サリファンにも反対の手を握られた。いつもスベスベだった手に少しマメの硬さを感じて驚く。

「う、うん!待ってるね!…じゃあ、戻るから。」

ネフェリアはマリックにも手を振り、生徒会室に戻った。

たったの数日なのに、アリウスとサリファンの変化を感じて、少し戸惑ってしまった。

僕が過去に囚われている間も時は進む。
僕も前を向かい立ち向かわなければと、思った。


もう、視線なんか気にしない!!

鼻息荒く前を向くネフェリアの後ろ姿をキリウスは苦笑しながら見つめた。


少し、妬けるな。やはり、刺激を受けるべきは同年代か…。


そんな時だった、キリウスに向けての一瞬の殺気!  

ぞくりと走る嫌な感じに、辺りを見回す。

ネフェリアの腕を取り、腕の中へと守る様に抱く。

「キリウス様?」

張り詰めた空気から、ネフェリアも静かに腕の中にいた。

殺気が消え、既に廊下には誰もいない。

キリウスは息を吐き、ネフェリアを解放する。

「すまない。少し気になって。」

「いいえ、大丈夫です。
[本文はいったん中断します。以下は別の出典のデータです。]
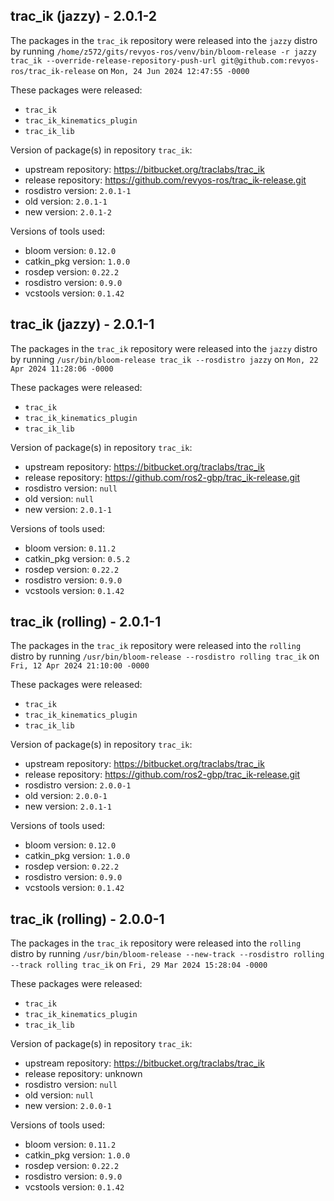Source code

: ## trac_ik (jazzy) - 2.0.1-2

The packages in the `trac_ik` repository were released into the `jazzy` distro by running `/home/z572/gits/revyos-ros/venv/bin/bloom-release -r jazzy trac_ik --override-release-repository-push-url git@github.com:revyos-ros/trac_ik-release` on `Mon, 24 Jun 2024 12:47:55 -0000`

These packages were released:
- `trac_ik`
- `trac_ik_kinematics_plugin`
- `trac_ik_lib`

Version of package(s) in repository `trac_ik`:

- upstream repository: https://bitbucket.org/traclabs/trac_ik
- release repository: https://github.com/revyos-ros/trac_ik-release.git
- rosdistro version: `2.0.1-1`
- old version: `2.0.1-1`
- new version: `2.0.1-2`

Versions of tools used:

- bloom version: `0.12.0`
- catkin_pkg version: `1.0.0`
- rosdep version: `0.22.2`
- rosdistro version: `0.9.0`
- vcstools version: `0.1.42`


## trac_ik (jazzy) - 2.0.1-1

The packages in the `trac_ik` repository were released into the `jazzy` distro by running `/usr/bin/bloom-release trac_ik --rosdistro jazzy` on `Mon, 22 Apr 2024 11:28:06 -0000`

These packages were released:
- `trac_ik`
- `trac_ik_kinematics_plugin`
- `trac_ik_lib`

Version of package(s) in repository `trac_ik`:

- upstream repository: https://bitbucket.org/traclabs/trac_ik
- release repository: https://github.com/ros2-gbp/trac_ik-release.git
- rosdistro version: `null`
- old version: `null`
- new version: `2.0.1-1`

Versions of tools used:

- bloom version: `0.11.2`
- catkin_pkg version: `0.5.2`
- rosdep version: `0.22.2`
- rosdistro version: `0.9.0`
- vcstools version: `0.1.42`


## trac_ik (rolling) - 2.0.1-1

The packages in the `trac_ik` repository were released into the `rolling` distro by running `/usr/bin/bloom-release --rosdistro rolling trac_ik` on `Fri, 12 Apr 2024 21:10:00 -0000`

These packages were released:
- `trac_ik`
- `trac_ik_kinematics_plugin`
- `trac_ik_lib`

Version of package(s) in repository `trac_ik`:

- upstream repository: https://bitbucket.org/traclabs/trac_ik
- release repository: https://github.com/ros2-gbp/trac_ik-release.git
- rosdistro version: `2.0.0-1`
- old version: `2.0.0-1`
- new version: `2.0.1-1`

Versions of tools used:

- bloom version: `0.12.0`
- catkin_pkg version: `1.0.0`
- rosdep version: `0.22.2`
- rosdistro version: `0.9.0`
- vcstools version: `0.1.42`


## trac_ik (rolling) - 2.0.0-1

The packages in the `trac_ik` repository were released into the `rolling` distro by running `/usr/bin/bloom-release --new-track --rosdistro rolling --track rolling trac_ik` on `Fri, 29 Mar 2024 15:28:04 -0000`

These packages were released:
- `trac_ik`
- `trac_ik_kinematics_plugin`
- `trac_ik_lib`

Version of package(s) in repository `trac_ik`:

- upstream repository: https://bitbucket.org/traclabs/trac_ik
- release repository: unknown
- rosdistro version: `null`
- old version: `null`
- new version: `2.0.0-1`

Versions of tools used:

- bloom version: `0.11.2`
- catkin_pkg version: `1.0.0`
- rosdep version: `0.22.2`
- rosdistro version: `0.9.0`
- vcstools version: `0.1.42`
」

腕から解放されたネフェリアは、ふと窓から反対の校舎を見た。


そこには、こちらを見据えるペリドットの瞳のダーウィングが立っていた。

ダーウィングはネフェリアに向けて、手を振ると、姿を消した。


「ダーウィング・アピア…」



「どうした?ネフェリア。」

キリウスの問いに、ふるふると首を振る。


「いえ、なんでもありません。」


ネフェリア達は生徒会室へと向かった。